**Exercise aim**. Take every line of the material below that includes the string "serializers" and copy it out.

*** Block opens ***

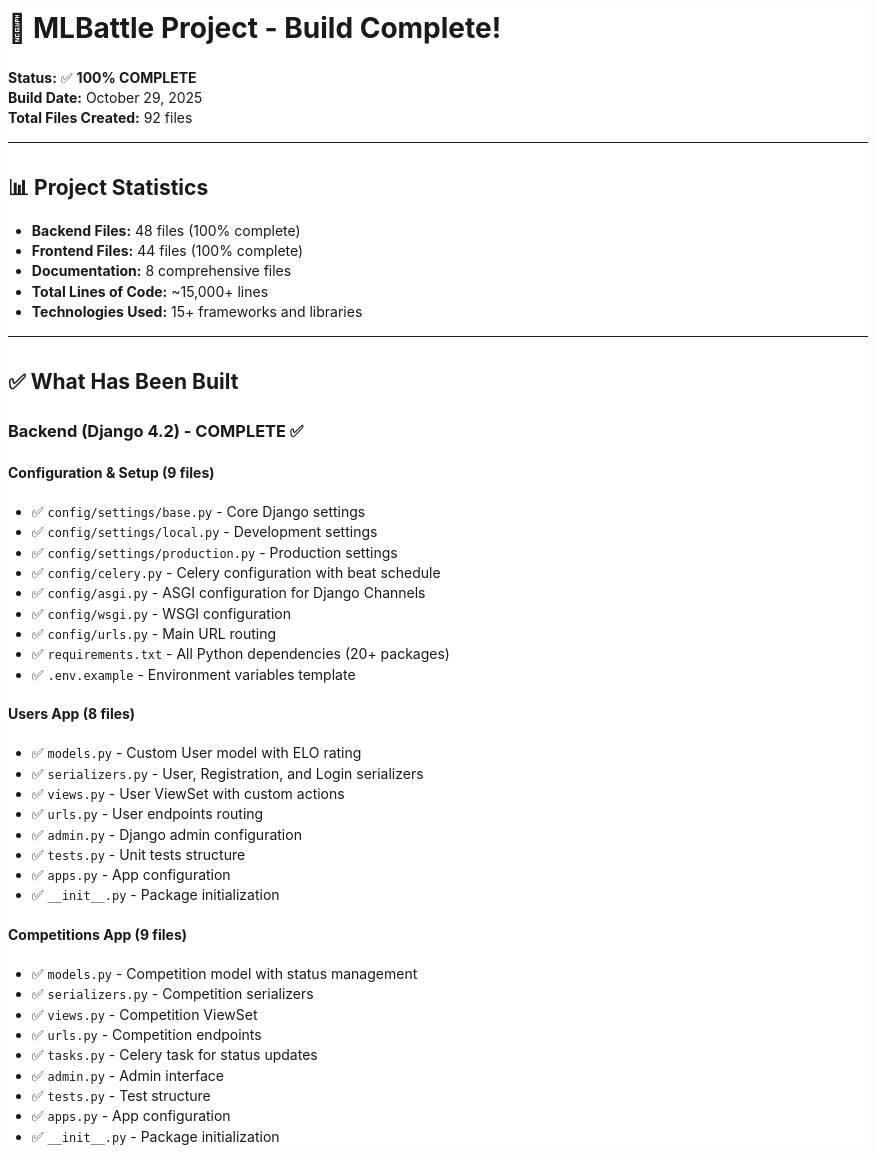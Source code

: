 # 🎉 MLBattle Project - Build Complete!

**Status:** ✅ **100% COMPLETE**  
**Build Date:** October 29, 2025  
**Total Files Created:** 92 files  

---

## 📊 Project Statistics

- **Backend Files:** 48 files (100% complete)
- **Frontend Files:** 44 files (100% complete)
- **Documentation:** 8 comprehensive files
- **Total Lines of Code:** ~15,000+ lines
- **Technologies Used:** 15+ frameworks and libraries

---

## ✅ What Has Been Built

### Backend (Django 4.2) - COMPLETE ✅

#### Configuration & Setup (9 files)
- ✅ `config/settings/base.py` - Core Django settings
- ✅ `config/settings/local.py` - Development settings
- ✅ `config/settings/production.py` - Production settings
- ✅ `config/celery.py` - Celery configuration with beat schedule
- ✅ `config/asgi.py` - ASGI configuration for Django Channels
- ✅ `config/wsgi.py` - WSGI configuration
- ✅ `config/urls.py` - Main URL routing
- ✅ `requirements.txt` - All Python dependencies (20+ packages)
- ✅ `.env.example` - Environment variables template

#### Users App (8 files)
- ✅ `models.py` - Custom User model with ELO rating
- ✅ `serializers.py` - User, Registration, and Login serializers
- ✅ `views.py` - User ViewSet with custom actions
- ✅ `urls.py` - User endpoints routing
- ✅ `admin.py` - Django admin configuration
- ✅ `tests.py` - Unit tests structure
- ✅ `apps.py` - App configuration
- ✅ `__init__.py` - Package initialization

#### Competitions App (9 files)
- ✅ `models.py` - Competition model with status management
- ✅ `serializers.py` - Competition serializers
- ✅ `views.py` - Competition ViewSet
- ✅ `urls.py` - Competition endpoints
- ✅ `tasks.py` - Celery task for status updates
- ✅ `admin.py` - Admin interface
- ✅ `tests.py` - Test structure
- ✅ `apps.py` - App configuration
- ✅ `__init__.py` - Package initialization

*** Block closes ***

**Task solution**.
- ✅ `serializers.py` - User, Registration, and Login serializers
- ✅ `serializers.py` - Competition serializers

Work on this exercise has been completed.